PROBLEM STATEMENT
Start to finish, print the data below exactly, without the images.

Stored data

Start of Block

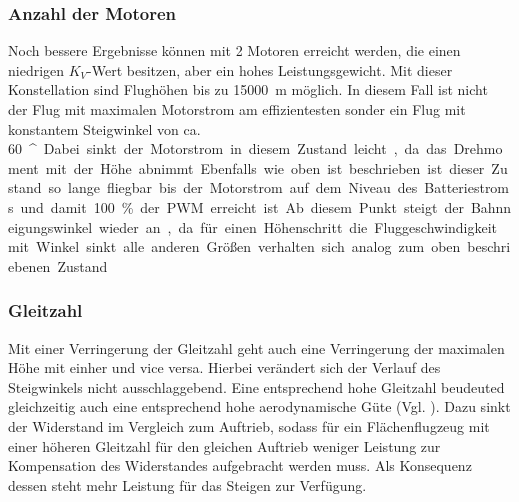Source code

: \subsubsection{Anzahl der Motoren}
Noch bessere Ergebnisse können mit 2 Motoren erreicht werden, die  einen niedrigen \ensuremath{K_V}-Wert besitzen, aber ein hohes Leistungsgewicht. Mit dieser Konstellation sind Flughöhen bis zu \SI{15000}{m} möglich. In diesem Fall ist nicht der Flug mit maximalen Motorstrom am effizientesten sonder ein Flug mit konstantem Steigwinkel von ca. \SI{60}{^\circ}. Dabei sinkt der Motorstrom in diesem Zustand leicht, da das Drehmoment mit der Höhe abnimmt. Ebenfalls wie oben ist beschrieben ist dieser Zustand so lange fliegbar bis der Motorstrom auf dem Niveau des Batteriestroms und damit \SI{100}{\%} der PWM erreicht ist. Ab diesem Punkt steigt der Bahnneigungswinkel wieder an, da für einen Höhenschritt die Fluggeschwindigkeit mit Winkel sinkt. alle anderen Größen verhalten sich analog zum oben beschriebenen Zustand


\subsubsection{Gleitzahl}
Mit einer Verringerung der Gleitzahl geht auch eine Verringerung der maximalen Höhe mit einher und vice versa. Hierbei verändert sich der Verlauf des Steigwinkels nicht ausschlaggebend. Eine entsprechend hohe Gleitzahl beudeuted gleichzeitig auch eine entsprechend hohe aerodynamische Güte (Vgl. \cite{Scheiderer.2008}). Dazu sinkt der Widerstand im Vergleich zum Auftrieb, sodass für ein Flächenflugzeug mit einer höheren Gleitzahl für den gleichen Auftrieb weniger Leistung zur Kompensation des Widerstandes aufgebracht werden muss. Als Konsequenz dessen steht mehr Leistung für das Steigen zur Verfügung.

End of Block

EXERCISE OUTPUT
Source code

: \subsubsection{Anzahl der Motoren}
Noch bessere Ergebnisse können mit 2 Motoren erreicht werden, die  einen niedrigen \ensuremath{K_V}-Wert besitzen, aber ein hohes Leistungsgewicht. Mit dieser Konstellation sind Flughöhen bis zu \SI{15000}{m} möglich. In diesem Fall ist nicht der Flug mit maximalen Motorstrom am effizientesten sonder ein Flug mit konstantem Steigwinkel von ca. \SI{60}{^\circ}. Dabei sinkt der Motorstrom in diesem Zustand leicht, da das Drehmoment mit der Höhe abnimmt. Ebenfalls wie oben ist beschrieben ist dieser Zustand so lange fliegbar bis der Motorstrom auf dem Niveau des Batteriestroms und damit \SI{100}{\%} der PWM erreicht ist. Ab diesem Punkt steigt der Bahnneigungswinkel wieder an, da für einen Höhenschritt die Fluggeschwindigkeit mit Winkel sinkt. alle anderen Größen verhalten sich analog zum oben beschriebenen Zustand


\subsubsection{Gleitzahl}
Mit einer Verringerung der Gleitzahl geht auch eine Verringerung der maximalen Höhe mit einher und vice versa. Hierbei verändert sich der Verlauf des Steigwinkels nicht ausschlaggebend. Eine entsprechend hohe Gleitzahl beudeuted gleichzeitig auch eine entsprechend hohe aerodynamische Güte (Vgl. \cite{Scheiderer.2008}). Dazu sinkt der Widerstand im Vergleich zum Auftrieb, sodass für ein Flächenflugzeug mit einer höheren Gleitzahl für den gleichen Auftrieb weniger Leistung zur Kompensation des Widerstandes aufgebracht werden muss. Als Konsequenz dessen steht mehr Leistung für das Steigen zur Verfügung.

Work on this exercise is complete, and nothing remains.